Under the Fair Labor Standards Act ("FLSA"), employees must be paid minimum wage and compensated for overtime work on their regularly scheduled payday after performing the work. The first biweekly pay period affected by the government shutdown was September 22nd - October 5th. While essential employees, who worked throughout this period, received a partial payment on their regularly scheduled payday, they were not paid for any time worked from October 1st through october 5th. Even though the government has now retroactively paid these essential employees, plaintiffs claim that its failure to pay them at all for work during these five days on their regularly scheduled payday violates the FLSA.
The FLSA also provides that employees are entitled to liquidated damages when an employer violates the FLSA. Plaintiffs claim, on behalf of themselves and other similarly situated essential employees, that the retroactive payments compensate only for the time worked October 1st through October 5th, but not for the liquidated damages to which essential employees are entitled because they were not paid minimum wage or overtime on their regularly scheduled payday. We believe that, in this case, liquidated damages will equal the minimum wages the government was required to pay essential employees but did not on their regularly scheduled payday and double the amount of the overtime that was unpaid on that date.

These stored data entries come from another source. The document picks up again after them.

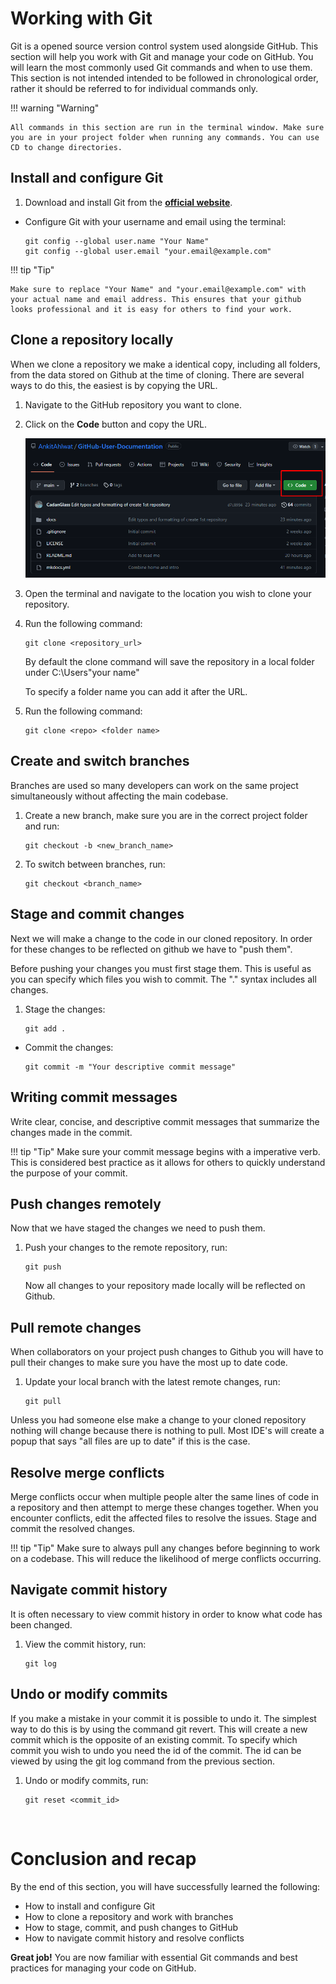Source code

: # Working with Git 

Git is a opened source version control system used alongside GitHub. This section will help you work with Git and manage your code on GitHub. You will learn the most commonly used Git commands and when to use them. This section is not intended intended to be followed in chronological order, rather it should be referred to for individual commands only.

!!! warning "Warning"

    All commands in this section are run in the terminal window. Make sure you are in your project folder when running any commands. You can use CD to change directories. 

## Install and configure Git

1. Download and install Git from the [**official website**](https://git-scm.com/downloads).
- Configure Git with your username and email using the terminal:

    ```git
    git config --global user.name "Your Name"
    git config --global user.email "your.email@example.com"
    ```

!!! tip "Tip"

    Make sure to replace "Your Name" and "your.email@example.com" with your actual name and email address. This ensures that your github looks professional and it is easy for others to find your work.

## Clone a repository locally

When we clone a repository we make a identical copy, including all folders, from the data stored on Github at the time of cloning. There are several ways to do this, the easiest is by copying the URL. 

1. Navigate to the GitHub repository you want to clone.
2. Click on the **Code** button and copy the URL.

    ![Alt text](./images/clone.png)

3. Open the terminal and navigate to the location you wish to clone your repository.

4. Run the following command:

    ```git
    git clone <repository_url>
    ```

    By default the clone command will save the repository in a local folder under C:\Users\"your name"

    To specify a folder name you can add it after the URL.

5. Run the following command:

    ```git
    git clone <repo> <folder name>
    ```

##  Create and switch branches

Branches are used so many developers can work on the same project simultaneously without affecting the main codebase.

1. Create a new branch, make sure you are in the correct project folder and run:

    ```git
    git checkout -b <new_branch_name>
    ```

2. To switch between branches, run:

    ```git
    git checkout <branch_name>
    ```

##  Stage and commit changes

Next we will make a change to the code in our cloned repository. In order for these changes to be reflected on github we have to "push them". 

 Before pushing your changes you must first stage them. This is useful as you can specify which files you wish to commit. The "." syntax includes all changes.

1. Stage the changes:

    ```git
    git add .
    ```

- Commit the changes:

    ```git
    git commit -m "Your descriptive commit message"
    ```

## Writing commit messages

Write clear, concise, and descriptive commit messages that summarize the changes made in the commit.

!!! tip "Tip"
Make sure your commit message begins with a imperative verb. This is considered best practice as it allows for others to quickly understand the purpose of your commit.

## Push changes remotely

Now that we have staged the changes we need to push them.

1. Push your changes to the remote repository, run:

    ```git
    git push
    ```

    Now all changes to your repository made locally will be reflected on Github. 

##  Pull remote changes

When collaborators on your project push changes to Github you will have to pull their changes to make sure you have the most up to date code. 

1. Update your local branch with the latest remote changes, run:

    ```git
    git pull
    ```
Unless you had someone else make a change to your cloned repository nothing will change because there is nothing to pull. Most IDE's will create a popup that says "all files are up to date" if this is the case.

## Resolve merge conflicts

Merge conflicts occur when multiple people alter the same lines of code in a repository and then attempt to merge these changes together.
When you encounter conflicts, edit the affected files to resolve the issues.
Stage and commit the resolved changes.

!!! tip "Tip"
Make sure to always pull any changes before beginning to work on a codebase. This will reduce the likelihood of merge conflicts occurring.



## Navigate commit history

It is often necessary to view commit history in order to know what code has been changed.

1. View the commit history, run:

    ```git
    git log
    ```

## Undo or modify commits

If you make a mistake in your commit it is possible to undo it. The simplest way to do this is by using the command git revert. This will create a new commit which is the opposite of an existing commit. To specify which commit you wish to undo you need the id of the commit. The id can be viewed by using the git log command from the previous section.

1. Undo or modify commits, run:

    ```git
    git reset <commit_id>
    ```

&nbsp;

# Conclusion and recap

By the end of this section, you will have successfully learned the following:

- How to install and configure Git
- How to clone a repository and work with branches
- How to stage, commit, and push changes to GitHub
- How to navigate commit history and resolve conflicts

**Great job!** You are now familiar with essential Git commands and best practices for managing your code on GitHub.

This is not a windfall for these employees, whom the United States determined to be essential to the government’s operations. Liquidated damages are intended to compensate employees for the losses they may have suffered as a result of not receiving the proper wages when due. We already have heard of numerous employees having to deplete savings and beseech creditors for extra time because they didn’t know when they would be paid. They should receive liquidated damages to compensate them for their injuries suffered in their service to their country.